Project description:Cell-to-cell variation is a universal feature of life that impacts a wide range of biological phenomena, from developmental plasticity to tumor heterogeneity. While recent advances have improved our ability to document cellular phenotypic variation the fundamental mechanisms that generate variability from identical DNA sequences remain elusive. Here we reveal the landscape and principles of cellular DNA regulatory variation by developing a robust method for mapping the accessible genome of individual cells via assay of transposase accessible chromatin sequencing (ATAC-seq).

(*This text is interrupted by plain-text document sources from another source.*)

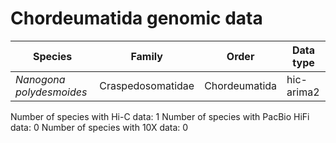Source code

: # Chordeumatida genomic data

| Species | Family | Order | Data type |
| -- | --- | --- | --- |
| *Nanogona polydesmoides* | Craspedosomatidae | Chordeumatida | hic-arima2 |

Number of species with Hi-C data: 1
Number of species with PacBio HiFi data: 0
Number of species with 10X data: 0
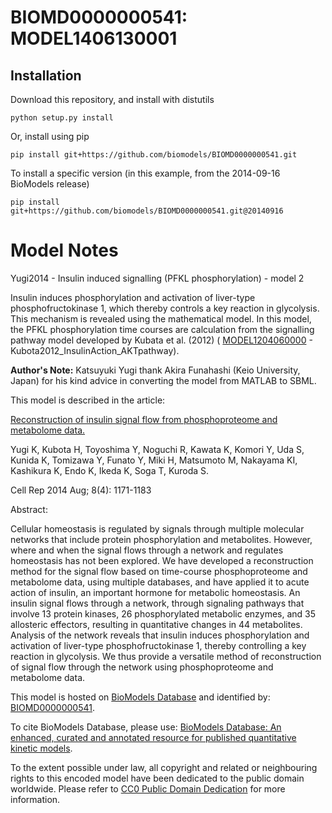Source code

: # BIOMD0000000541: MODEL1406130001

## Installation

Download this repository, and install with distutils

`python setup.py install`

Or, install using pip

`pip install git+https://github.com/biomodels/BIOMD0000000541.git`

To install a specific version (in this example, from the 2014-09-16 BioModels release)

`pip install git+https://github.com/biomodels/BIOMD0000000541.git@20140916`


# Model Notes


Yugi2014 - Insulin induced signalling (PFKL phosphorylation) - model 2

Insulin induces phosphorylation and activation of liver-type
phosphofructokinase 1, which thereby controls a key reaction in glycolysis.
This mechanism is revealed using the mathematical model. In this model, the
PFKL phosphorylation time courses are calculation from the signalling pathway
model developed by Kubata et al. (2012) (
[MODEL1204060000](http://identifiers.org/biomodels.db/MODEL1204060000) \-
Kubota2012_InsulinAction_AKTpathway).

**Author's Note:** Katsuyuki Yugi thank Akira Funahashi (Keio University, Japan) for his kind advice in converting the model from MATLAB to SBML.

This model is described in the article:

[Reconstruction of insulin signal flow from phosphoproteome and metabolome
data.](http://identifiers.org/pubmed/25131207)

Yugi K, Kubota H, Toyoshima Y, Noguchi R, Kawata K, Komori Y, Uda S, Kunida K,
Tomizawa Y, Funato Y, Miki H, Matsumoto M, Nakayama KI, Kashikura K, Endo K,
Ikeda K, Soga T, Kuroda S.

Cell Rep 2014 Aug; 8(4): 1171-1183

Abstract:

Cellular homeostasis is regulated by signals through multiple molecular
networks that include protein phosphorylation and metabolites. However, where
and when the signal flows through a network and regulates homeostasis has not
been explored. We have developed a reconstruction method for the signal flow
based on time-course phosphoproteome and metabolome data, using multiple
databases, and have applied it to acute action of insulin, an important
hormone for metabolic homeostasis. An insulin signal flows through a network,
through signaling pathways that involve 13 protein kinases, 26 phosphorylated
metabolic enzymes, and 35 allosteric effectors, resulting in quantitative
changes in 44 metabolites. Analysis of the network reveals that insulin
induces phosphorylation and activation of liver-type phosphofructokinase 1,
thereby controlling a key reaction in glycolysis. We thus provide a versatile
method of reconstruction of signal flow through the network using
phosphoproteome and metabolome data.

This model is hosted on [BioModels Database](http://www.ebi.ac.uk/biomodels/)
and identified by:
[BIOMD0000000541](http://identifiers.org/biomodels.db/BIOMD0000000541).

To cite BioModels Database, please use: [BioModels Database: An enhanced,
curated and annotated resource for published quantitative kinetic
models](http://identifiers.org/pubmed/20587024).

To the extent possible under law, all copyright and related or neighbouring
rights to this encoded model have been dedicated to the public domain
worldwide. Please refer to [CC0 Public Domain
Dedication](http://creativecommons.org/publicdomain/zero/1.0/) for more
information.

Single-cell ATAC-seq (scATAC-seq) maps from hundreds of single-cells in aggregate closely resemble accessibility profiles from tens of millions of cells and provides insights into cell-to-cell variation. Accessibility variance is systematically associated with specific trans-factors and cis-elements, and we discover combinations of trans-factors associated with either induction or suppression of cell-to-cell variability. We further identify sets of trans-factors associated with cell-type specific accessibility variance across 6 cell types. Targeted perturbations of cell cycle or transcription factor signaling evoke stimulus-specific changes in this observed variability. The pattern of accessibility variation in cis across the genome recapitulates chromosome topological domains de novo, linking single-cell accessibility variation to three-dimensional genome organization. All together, single-cell analysis of DNA accessibility provides new insight into cellular variation of the “regulome.” Profiles of single cell epigenomes, assayed using scATAC-seq, across 8 cell types and 4 targeted cell manipulations. The complete data set contains a total of 1,632 assayed wells.